┌─ RECORDS SUPPLIED

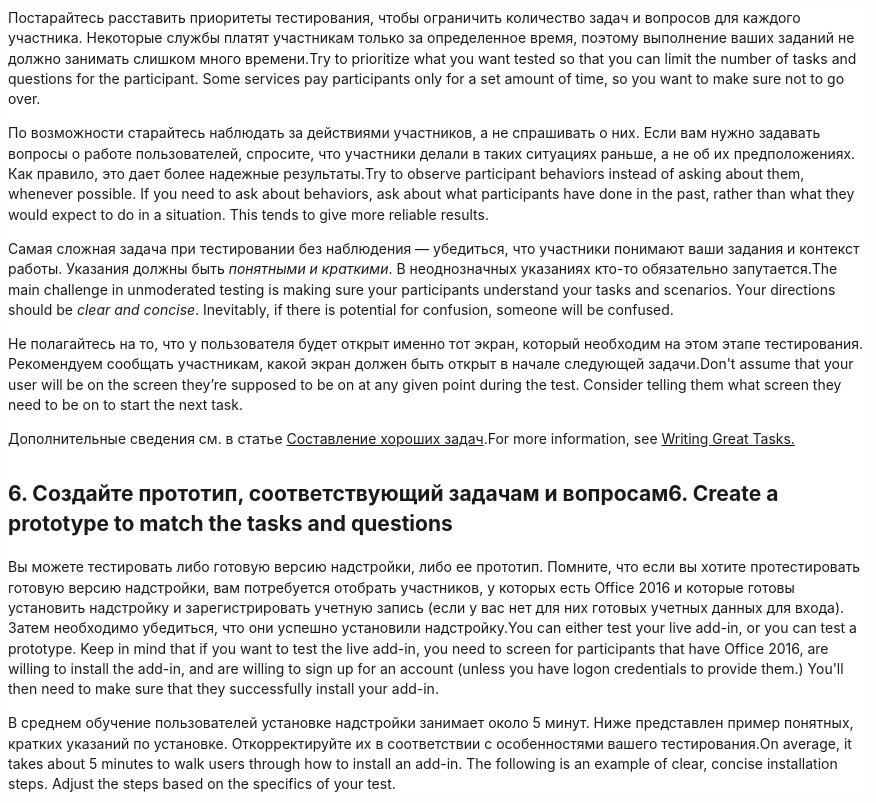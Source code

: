 <span data-ttu-id="664da-p119">Постарайтесь расставить приоритеты тестирования, чтобы ограничить количество задач и вопросов для каждого участника. Некоторые службы платят участникам только за определенное время, поэтому выполнение ваших заданий не должно занимать слишком много времени.</span><span class="sxs-lookup"><span data-stu-id="664da-p119">Try to prioritize what you want tested so that you can limit the number of tasks and questions for the participant. Some services pay participants only for a set amount of time, so you want to make sure not to go over.</span></span>

<span data-ttu-id="664da-p120">По возможности старайтесь наблюдать за действиями участников, а не спрашивать о них. Если вам нужно задавать вопросы о работе пользователей, спросите, что участники делали в таких ситуациях раньше, а не об их предположениях. Как правило, это дает более надежные результаты.</span><span class="sxs-lookup"><span data-stu-id="664da-p120">Try to observe participant behaviors instead of asking about them, whenever possible. If you need to ask about behaviors, ask about what participants have done in the past, rather than what they would expect to do in a situation. This tends to give more reliable results.</span></span>
 
<span data-ttu-id="664da-p121">Самая сложная задача при тестировании без наблюдения — убедиться, что участники понимают ваши задания и контекст работы. Указания должны быть *понятными и краткими*. В неоднозначных указаниях кто-то обязательно запутается.</span><span class="sxs-lookup"><span data-stu-id="664da-p121">The main challenge in unmoderated testing is making sure your participants understand your tasks and scenarios. Your directions should be *clear and concise*. Inevitably, if there is potential for confusion, someone will be confused.</span></span> 

<span data-ttu-id="664da-p122">Не полагайтесь на то, что у пользователя будет открыт именно тот экран, который необходим на этом этапе тестирования. Рекомендуем сообщать участникам, какой экран должен быть открыт в начале следующей задачи.</span><span class="sxs-lookup"><span data-stu-id="664da-p122">Don't assume that your user will be on the screen they’re supposed to be on at any given point during the test. Consider telling them what screen they need to be on to start the next task.</span></span> 

<span data-ttu-id="664da-187">Дополнительные сведения см. в статье [Составление хороших задач](http://help.usertesting.com/customer/en/portal/articles/2077824-writing-great-tasks).</span><span class="sxs-lookup"><span data-stu-id="664da-187">For more information, see [Writing Great Tasks.](http://help.usertesting.com/customer/en/portal/articles/2077824-writing-great-tasks)</span></span>

## <a name="6-create-a-prototype-to-match-the-tasks-and-questions"></a><span data-ttu-id="664da-188">6. Создайте прототип, соответствующий задачам и вопросам</span><span class="sxs-lookup"><span data-stu-id="664da-188">6. Create a prototype to match the tasks and questions</span></span>
 
<span data-ttu-id="664da-p123">Вы можете тестировать либо готовую версию надстройки, либо ее прототип. Помните, что если вы хотите протестировать готовую версию надстройки, вам потребуется отобрать участников, у которых есть Office 2016 и которые готовы установить надстройку и зарегистрировать учетную запись (если у вас нет для них готовых учетных данных для входа). Затем необходимо убедиться, что они успешно установили надстройку.</span><span class="sxs-lookup"><span data-stu-id="664da-p123">You can either test your live add-in, or you can test a prototype. Keep in mind that if you want to test the live add-in, you need to screen for participants that have Office 2016, are willing to install the add-in, and are willing to sign up for an account (unless you have logon credentials to provide them.) You'll then need to make sure that they successfully install your add-in.</span></span> 

<span data-ttu-id="664da-p124">В среднем обучение пользователей установке надстройки занимает около 5 минут. Ниже представлен пример понятных, кратких указаний по установке. Откорректируйте их в соответствии с особенностями вашего тестирования.</span><span class="sxs-lookup"><span data-stu-id="664da-p124">On average, it takes about 5 minutes to walk users through how to install an add-in. The following is an example of clear, concise installation steps. Adjust the steps based on the specifics of your test.</span></span>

└─

Could you restate the entries word for word, skipping any pictures?

» **WRITTEN RESPONSE**:
Source code

: <span data-ttu-id="664da-p119">Постарайтесь расставить приоритеты тестирования, чтобы ограничить количество задач и вопросов для каждого участника. Некоторые службы платят участникам только за определенное время, поэтому выполнение ваших заданий не должно занимать слишком много времени.</span><span class="sxs-lookup"><span data-stu-id="664da-p119">Try to prioritize what you want tested so that you can limit the number of tasks and questions for the participant. Some services pay participants only for a set amount of time, so you want to make sure not to go over.</span></span>

<span data-ttu-id="664da-p120">По возможности старайтесь наблюдать за действиями участников, а не спрашивать о них. Если вам нужно задавать вопросы о работе пользователей, спросите, что участники делали в таких ситуациях раньше, а не об их предположениях. Как правило, это дает более надежные результаты.</span><span class="sxs-lookup"><span data-stu-id="664da-p120">Try to observe participant behaviors instead of asking about them, whenever possible. If you need to ask about behaviors, ask about what participants have done in the past, rather than what they would expect to do in a situation. This tends to give more reliable results.</span></span>
 
<span data-ttu-id="664da-p121">Самая сложная задача при тестировании без наблюдения — убедиться, что участники понимают ваши задания и контекст работы. Указания должны быть *понятными и краткими*. В неоднозначных указаниях кто-то обязательно запутается.</span><span class="sxs-lookup"><span data-stu-id="664da-p121">The main challenge in unmoderated testing is making sure your participants understand your tasks and scenarios. Your directions should be *clear and concise*. Inevitably, if there is potential for confusion, someone will be confused.</span></span> 

<span data-ttu-id="664da-p122">Не полагайтесь на то, что у пользователя будет открыт именно тот экран, который необходим на этом этапе тестирования. Рекомендуем сообщать участникам, какой экран должен быть открыт в начале следующей задачи.</span><span class="sxs-lookup"><span data-stu-id="664da-p122">Don't assume that your user will be on the screen they’re supposed to be on at any given point during the test. Consider telling them what screen they need to be on to start the next task.</span></span> 

<span data-ttu-id="664da-187">Дополнительные сведения см. в статье [Составление хороших задач](http://help.usertesting.com/customer/en/portal/articles/2077824-writing-great-tasks).</span><span class="sxs-lookup"><span data-stu-id="664da-187">For more information, see [Writing Great Tasks.](http://help.usertesting.com/customer/en/portal/articles/2077824-writing-great-tasks)</span></span>

## <a name="6-create-a-prototype-to-match-the-tasks-and-questions"></a><span data-ttu-id="664da-188">6. Создайте прототип, соответствующий задачам и вопросам</span><span class="sxs-lookup"><span data-stu-id="664da-188">6. Create a prototype to match the tasks and questions</span></span>
 
<span data-ttu-id="664da-p123">Вы можете тестировать либо готовую версию надстройки, либо ее прототип. Помните, что если вы хотите протестировать готовую версию надстройки, вам потребуется отобрать участников, у которых есть Office 2016 и которые готовы установить надстройку и зарегистрировать учетную запись (если у вас нет для них готовых учетных данных для входа). Затем необходимо убедиться, что они успешно установили надстройку.</span><span class="sxs-lookup"><span data-stu-id="664da-p123">You can either test your live add-in, or you can test a prototype. Keep in mind that if you want to test the live add-in, you need to screen for participants that have Office 2016, are willing to install the add-in, and are willing to sign up for an account (unless you have logon credentials to provide them.) You'll then need to make sure that they successfully install your add-in.</span></span> 

<span data-ttu-id="664da-p124">В среднем обучение пользователей установке надстройки занимает около 5 минут. Ниже представлен пример понятных, кратких указаний по установке. Откорректируйте их в соответствии с особенностями вашего тестирования.</span><span class="sxs-lookup"><span data-stu-id="664da-p124">On average, it takes about 5 minutes to walk users through how to install an add-in. The following is an example of clear, concise installation steps. Adjust the steps based on the specifics of your test.</span></span>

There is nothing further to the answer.